Work instructions: Every entry must be repeated exactly. Exclude all pictures.

[Records drawn from a dataset]

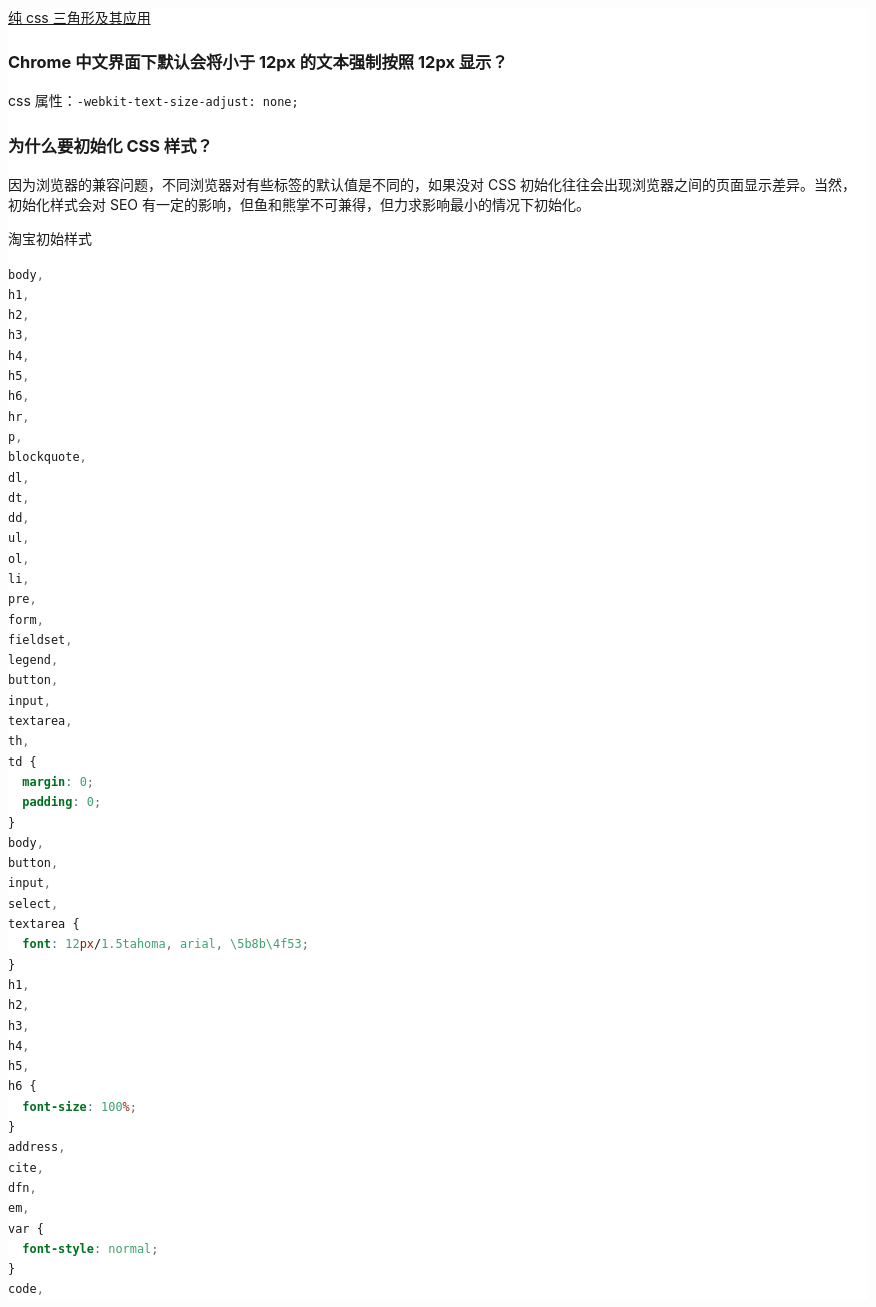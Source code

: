[纯 css 三角形及其应用](https://segmentfault.com/a/1190000013484609)

### Chrome 中文界面下默认会将小于 12px 的文本强制按照 12px 显示？

css 属性：`-webkit-text-size-adjust: none;`

### 为什么要初始化 CSS 样式？

因为浏览器的兼容问题，不同浏览器对有些标签的默认值是不同的，如果没对 CSS 初始化往往会出现浏览器之间的页面显示差异。当然，初始化样式会对 SEO 有一定的影响，但鱼和熊掌不可兼得，但力求影响最小的情况下初始化。

淘宝初始样式

```css
body,
h1,
h2,
h3,
h4,
h5,
h6,
hr,
p,
blockquote,
dl,
dt,
dd,
ul,
ol,
li,
pre,
form,
fieldset,
legend,
button,
input,
textarea,
th,
td {
  margin: 0;
  padding: 0;
}
body,
button,
input,
select,
textarea {
  font: 12px/1.5tahoma, arial, \5b8b\4f53;
}
h1,
h2,
h3,
h4,
h5,
h6 {
  font-size: 100%;
}
address,
cite,
dfn,
em,
var {
  font-style: normal;
}
code,
```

Output of the task:
Source code

:[纯 css 三角形及其应用](https://segmentfault.com/a/1190000013484609)

### Chrome 中文界面下默认会将小于 12px 的文本强制按照 12px 显示？

css 属性：`-webkit-text-size-adjust: none;`

### 为什么要初始化 CSS 样式？

因为浏览器的兼容问题，不同浏览器对有些标签的默认值是不同的，如果没对 CSS 初始化往往会出现浏览器之间的页面显示差异。当然，初始化样式会对 SEO 有一定的影响，但鱼和熊掌不可兼得，但力求影响最小的情况下初始化。

淘宝初始样式

```css
body,
h1,
h2,
h3,
h4,
h5,
h6,
hr,
p,
blockquote,
dl,
dt,
dd,
ul,
ol,
li,
pre,
form,
fieldset,
legend,
button,
input,
textarea,
th,
td {
  margin: 0;
  padding: 0;
}
body,
button,
input,
select,
textarea {
  font: 12px/1.5tahoma, arial, \5b8b\4f53;
}
h1,
h2,
h3,
h4,
h5,
h6 {
  font-size: 100%;
}
address,
cite,
dfn,
em,
var {
  font-style: normal;
}
code,
```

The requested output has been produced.